Going into this film, I was intrigued by the premise. Asking the question of what you would (and would not) tell your younger self if given the opportunity is actually something I have pondered quite a few times, but in this case writer/producer/director Megan Park (HBO’s The Fallout) doesn’t really make it work for the hour-and-a-half that this film runs. There are at least a few scenes that only seem to serve as “time fillers” to get to that feature-length run time, wearing the premise thin without really picking the pace back up.
On the bright side, what this film lacks in story more than makes up for in performance. This truly is the younger Elliott’s story, and Stella (who hasn’t had an acting credit since Nashville, which floored me) handles it like a champ. From the spirited happiness of leaving small-town life behind to disbelief about her older self showing up and all of the feels that come after that, her performance is one that knows exactly how to elicit the exact emotions at the exact right time not only from her character but also from the audience, evident by the reactions of the audience around me during the screening that I attended.
There will be some that will argue that Plaza is not used as much as she should have been here, but on the whole, I think her role was right about where it should have been. The older Elliott’s place is more about keeping things moving when it comes to her younger counterpart’s curiosity and the decisions she makes than it is about where she “currently” is and what she is doing. There is a strange bit with the two of them in the third act that disrupts the concept of the film itself (including a reference that I seemed to be the only person in the theater that did not catch or laugh at), but Plaza does what she needs to do in this script and also further proves how good she is at knowing when the spotlight should be on her and when it should be deflected to her co-star.

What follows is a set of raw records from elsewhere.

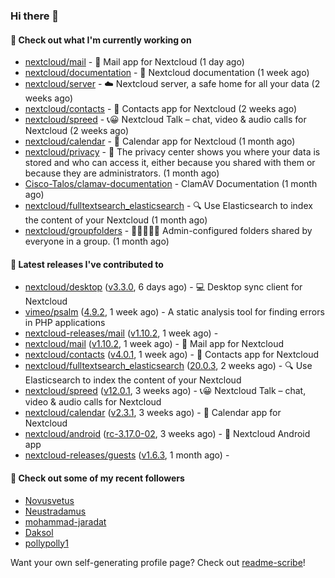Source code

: ### Hi there 👋

#### 👷 Check out what I'm currently working on

- [nextcloud/mail](https://github.com/nextcloud/mail) - 💌 Mail app for Nextcloud (1 day ago)
- [nextcloud/documentation](https://github.com/nextcloud/documentation) - 📘 Nextcloud documentation (1 week ago)
- [nextcloud/server](https://github.com/nextcloud/server) - ☁️ Nextcloud server, a safe home for all your data (2 weeks ago)
- [nextcloud/contacts](https://github.com/nextcloud/contacts) - 📇 Contacts app for Nextcloud (2 weeks ago)
- [nextcloud/spreed](https://github.com/nextcloud/spreed) - 📞😀 Nextcloud Talk – chat, video &amp; audio calls for Nextcloud (2 weeks ago)
- [nextcloud/calendar](https://github.com/nextcloud/calendar) - 📆 Calendar app for Nextcloud (1 month ago)
- [nextcloud/privacy](https://github.com/nextcloud/privacy) - 🔑 The privacy center shows you where your data is stored and who can access it, either because you shared with them or because they are administrators. (1 month ago)
- [Cisco-Talos/clamav-documentation](https://github.com/Cisco-Talos/clamav-documentation) - ClamAV Documentation (1 month ago)
- [nextcloud/fulltextsearch_elasticsearch](https://github.com/nextcloud/fulltextsearch_elasticsearch) - 🔍 Use Elasticsearch to index the content of your Nextcloud (1 month ago)
- [nextcloud/groupfolders](https://github.com/nextcloud/groupfolders) - 📁👩‍👩‍👧‍👦 Admin-configured folders shared by everyone in a group. (1 month ago)

#### 🔭 Latest releases I've contributed to

- [nextcloud/desktop](https://github.com/nextcloud/desktop) ([v3.3.0](https://github.com/nextcloud/desktop/releases/tag/v3.3.0), 6 days ago) - 💻 Desktop sync client for Nextcloud
- [vimeo/psalm](https://github.com/vimeo/psalm) ([4.9.2](https://github.com/vimeo/psalm/releases/tag/4.9.2), 1 week ago) - A static analysis tool for finding errors in PHP applications
- [nextcloud-releases/mail](https://github.com/nextcloud-releases/mail) ([v1.10.2](https://github.com/nextcloud-releases/mail/releases/tag/v1.10.2), 1 week ago) - 
- [nextcloud/mail](https://github.com/nextcloud/mail) ([v1.10.2](https://github.com/nextcloud/mail/releases/tag/v1.10.2), 1 week ago) - 💌 Mail app for Nextcloud
- [nextcloud/contacts](https://github.com/nextcloud/contacts) ([v4.0.1](https://github.com/nextcloud/contacts/releases/tag/v4.0.1), 1 week ago) - 📇 Contacts app for Nextcloud
- [nextcloud/fulltextsearch_elasticsearch](https://github.com/nextcloud/fulltextsearch_elasticsearch) ([20.0.3](https://github.com/nextcloud/fulltextsearch_elasticsearch/releases/tag/20.0.3), 2 weeks ago) - 🔍 Use Elasticsearch to index the content of your Nextcloud
- [nextcloud/spreed](https://github.com/nextcloud/spreed) ([v12.0.1](https://github.com/nextcloud/spreed/releases/tag/v12.0.1), 3 weeks ago) - 📞😀 Nextcloud Talk – chat, video &amp; audio calls for Nextcloud
- [nextcloud/calendar](https://github.com/nextcloud/calendar) ([v2.3.1](https://github.com/nextcloud/calendar/releases/tag/v2.3.1), 3 weeks ago) - 📆 Calendar app for Nextcloud
- [nextcloud/android](https://github.com/nextcloud/android) ([rc-3.17.0-02](https://github.com/nextcloud/android/releases/tag/rc-3.17.0-02), 3 weeks ago) - 📱 Nextcloud Android app
- [nextcloud-releases/guests](https://github.com/nextcloud-releases/guests) ([v1.6.3](https://github.com/nextcloud-releases/guests/releases/tag/v1.6.3), 1 month ago) - 

#### 👯 Check out some of my recent followers

- [Novusvetus](https://github.com/Novusvetus)
- [Neustradamus](https://github.com/Neustradamus)
- [mohammad-jaradat](https://github.com/mohammad-jaradat)
- [Daksol](https://github.com/Daksol)
- [pollypolly1](https://github.com/pollypolly1)

Want your own self-generating profile page? Check out [readme-scribe](https://github.com/muesli/readme-scribe)!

If the year ended today, this film would wind up just outside of my Bottom Ten, but there is plenty of time for other films to put some space in there. Since it currently isn’t there, it’s guaranteed not to cross that barrier, so it’s got THAT going for it. Honestly, this would have been better served as a one-off special for a streaming service that could be broadcast with commercials at the one-hour mark in order to trim up the fat and tell an interesting story about the questions we ask and the consequences that could come with them should we try to change our fate.